◆ **ABOUT THIS EXERCISE**
Print the data once more, exactly as supplied.

◆ **PROVIDED DATA**
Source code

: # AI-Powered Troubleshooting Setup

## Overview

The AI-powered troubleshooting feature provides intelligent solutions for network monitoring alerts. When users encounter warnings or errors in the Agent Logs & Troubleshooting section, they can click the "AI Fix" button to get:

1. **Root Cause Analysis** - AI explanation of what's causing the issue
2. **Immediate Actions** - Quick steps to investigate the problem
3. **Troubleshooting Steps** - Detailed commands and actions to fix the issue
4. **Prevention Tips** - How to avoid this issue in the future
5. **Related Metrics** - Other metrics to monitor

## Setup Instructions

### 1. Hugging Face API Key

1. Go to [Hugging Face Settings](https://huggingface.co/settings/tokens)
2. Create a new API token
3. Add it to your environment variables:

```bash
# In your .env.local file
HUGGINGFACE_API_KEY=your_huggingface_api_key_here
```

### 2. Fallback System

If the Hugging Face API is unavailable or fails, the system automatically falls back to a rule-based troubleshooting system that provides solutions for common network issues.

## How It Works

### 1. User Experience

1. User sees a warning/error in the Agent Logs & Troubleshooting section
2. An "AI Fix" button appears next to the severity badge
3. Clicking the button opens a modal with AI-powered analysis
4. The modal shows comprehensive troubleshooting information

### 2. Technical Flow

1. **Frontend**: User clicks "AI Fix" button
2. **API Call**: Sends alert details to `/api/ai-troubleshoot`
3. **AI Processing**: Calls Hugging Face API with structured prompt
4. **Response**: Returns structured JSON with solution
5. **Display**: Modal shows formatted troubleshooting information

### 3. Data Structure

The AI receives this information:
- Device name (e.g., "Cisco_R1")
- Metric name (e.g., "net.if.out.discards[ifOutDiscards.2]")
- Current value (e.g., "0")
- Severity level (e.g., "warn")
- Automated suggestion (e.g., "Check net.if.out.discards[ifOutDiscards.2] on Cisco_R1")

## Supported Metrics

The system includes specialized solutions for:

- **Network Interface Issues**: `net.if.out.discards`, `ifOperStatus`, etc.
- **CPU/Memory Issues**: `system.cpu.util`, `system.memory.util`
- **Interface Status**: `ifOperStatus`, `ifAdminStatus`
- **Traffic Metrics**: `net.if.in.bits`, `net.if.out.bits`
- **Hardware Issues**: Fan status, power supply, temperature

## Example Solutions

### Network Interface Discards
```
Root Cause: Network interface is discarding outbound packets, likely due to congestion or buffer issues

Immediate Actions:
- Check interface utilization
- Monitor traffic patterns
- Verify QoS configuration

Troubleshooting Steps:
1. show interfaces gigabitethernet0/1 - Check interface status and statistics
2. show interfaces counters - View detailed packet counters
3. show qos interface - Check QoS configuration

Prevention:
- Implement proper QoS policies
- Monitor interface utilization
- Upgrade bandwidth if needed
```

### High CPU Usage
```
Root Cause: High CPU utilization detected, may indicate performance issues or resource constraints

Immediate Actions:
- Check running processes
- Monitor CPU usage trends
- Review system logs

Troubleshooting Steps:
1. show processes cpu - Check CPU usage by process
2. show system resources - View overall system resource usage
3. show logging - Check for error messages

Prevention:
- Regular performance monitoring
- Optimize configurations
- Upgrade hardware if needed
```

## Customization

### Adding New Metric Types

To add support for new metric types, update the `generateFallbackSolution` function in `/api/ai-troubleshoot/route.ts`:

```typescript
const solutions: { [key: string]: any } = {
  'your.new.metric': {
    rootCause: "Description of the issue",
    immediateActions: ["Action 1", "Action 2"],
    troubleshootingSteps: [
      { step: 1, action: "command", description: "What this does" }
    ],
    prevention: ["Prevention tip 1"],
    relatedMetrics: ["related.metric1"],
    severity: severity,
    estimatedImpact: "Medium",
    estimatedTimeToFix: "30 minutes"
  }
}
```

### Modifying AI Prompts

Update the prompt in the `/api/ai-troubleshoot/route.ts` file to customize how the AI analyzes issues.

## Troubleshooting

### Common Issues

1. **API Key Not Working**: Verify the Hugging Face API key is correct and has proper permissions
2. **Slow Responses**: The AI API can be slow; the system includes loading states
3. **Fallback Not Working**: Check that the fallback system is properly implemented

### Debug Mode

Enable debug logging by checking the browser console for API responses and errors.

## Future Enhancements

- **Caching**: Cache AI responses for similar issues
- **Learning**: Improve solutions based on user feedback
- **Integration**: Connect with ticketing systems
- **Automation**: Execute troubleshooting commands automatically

◆ **WRITTEN SOLUTION**
Source code

: # AI-Powered Troubleshooting Setup

## Overview

The AI-powered troubleshooting feature provides intelligent solutions for network monitoring alerts. When users encounter warnings or errors in the Agent Logs & Troubleshooting section, they can click the "AI Fix" button to get:

1. **Root Cause Analysis** - AI explanation of what's causing the issue
2. **Immediate Actions** - Quick steps to investigate the problem
3. **Troubleshooting Steps** - Detailed commands and actions to fix the issue
4. **Prevention Tips** - How to avoid this issue in the future
5. **Related Metrics** - Other metrics to monitor

## Setup Instructions

### 1. Hugging Face API Key

1. Go to [Hugging Face Settings](https://huggingface.co/settings/tokens)
2. Create a new API token
3. Add it to your environment variables:

```bash
# In your .env.local file
HUGGINGFACE_API_KEY=your_huggingface_api_key_here
```

### 2. Fallback System

If the Hugging Face API is unavailable or fails, the system automatically falls back to a rule-based troubleshooting system that provides solutions for common network issues.

## How It Works

### 1. User Experience

1. User sees a warning/error in the Agent Logs & Troubleshooting section
2. An "AI Fix" button appears next to the severity badge
3. Clicking the button opens a modal with AI-powered analysis
4. The modal shows comprehensive troubleshooting information

### 2. Technical Flow

1. **Frontend**: User clicks "AI Fix" button
2. **API Call**: Sends alert details to `/api/ai-troubleshoot`
3. **AI Processing**: Calls Hugging Face API with structured prompt
4. **Response**: Returns structured JSON with solution
5. **Display**: Modal shows formatted troubleshooting information

### 3. Data Structure

The AI receives this information:
- Device name (e.g., "Cisco_R1")
- Metric name (e.g., "net.if.out.discards[ifOutDiscards.2]")
- Current value (e.g., "0")
- Severity level (e.g., "warn")
- Automated suggestion (e.g., "Check net.if.out.discards[ifOutDiscards.2] on Cisco_R1")

## Supported Metrics

The system includes specialized solutions for:

- **Network Interface Issues**: `net.if.out.discards`, `ifOperStatus`, etc.
- **CPU/Memory Issues**: `system.cpu.util`, `system.memory.util`
- **Interface Status**: `ifOperStatus`, `ifAdminStatus`
- **Traffic Metrics**: `net.if.in.bits`, `net.if.out.bits`
- **Hardware Issues**: Fan status, power supply, temperature

## Example Solutions

### Network Interface Discards
```
Root Cause: Network interface is discarding outbound packets, likely due to congestion or buffer issues

Immediate Actions:
- Check interface utilization
- Monitor traffic patterns
- Verify QoS configuration

Troubleshooting Steps:
1. show interfaces gigabitethernet0/1 - Check interface status and statistics
2. show interfaces counters - View detailed packet counters
3. show qos interface - Check QoS configuration

Prevention:
- Implement proper QoS policies
- Monitor interface utilization
- Upgrade bandwidth if needed
```

### High CPU Usage
```
Root Cause: High CPU utilization detected, may indicate performance issues or resource constraints

Immediate Actions:
- Check running processes
- Monitor CPU usage trends
- Review system logs

Troubleshooting Steps:
1. show processes cpu - Check CPU usage by process
2. show system resources - View overall system resource usage
3. show logging - Check for error messages

Prevention:
- Regular performance monitoring
- Optimize configurations
- Upgrade hardware if needed
```

## Customization

### Adding New Metric Types

To add support for new metric types, update the `generateFallbackSolution` function in `/api/ai-troubleshoot/route.ts`:

```typescript
const solutions: { [key: string]: any } = {
  'your.new.metric': {
    rootCause: "Description of the issue",
    immediateActions: ["Action 1", "Action 2"],
    troubleshootingSteps: [
      { step: 1, action: "command", description: "What this does" }
    ],
    prevention: ["Prevention tip 1"],
    relatedMetrics: ["related.metric1"],
    severity: severity,
    estimatedImpact: "Medium",
    estimatedTimeToFix: "30 minutes"
  }
}
```

### Modifying AI Prompts

Update the prompt in the `/api/ai-troubleshoot/route.ts` file to customize how the AI analyzes issues.

## Troubleshooting

### Common Issues

1. **API Key Not Working**: Verify the Hugging Face API key is correct and has proper permissions
2. **Slow Responses**: The AI API can be slow; the system includes loading states
3. **Fallback Not Working**: Check that the fallback system is properly implemented

### Debug Mode

Enable debug logging by checking the browser console for API responses and errors.

## Future Enhancements

- **Caching**: Cache AI responses for similar issues
- **Learning**: Improve solutions based on user feedback
- **Integration**: Connect with ticketing systems
- **Automation**: Execute troubleshooting commands automatically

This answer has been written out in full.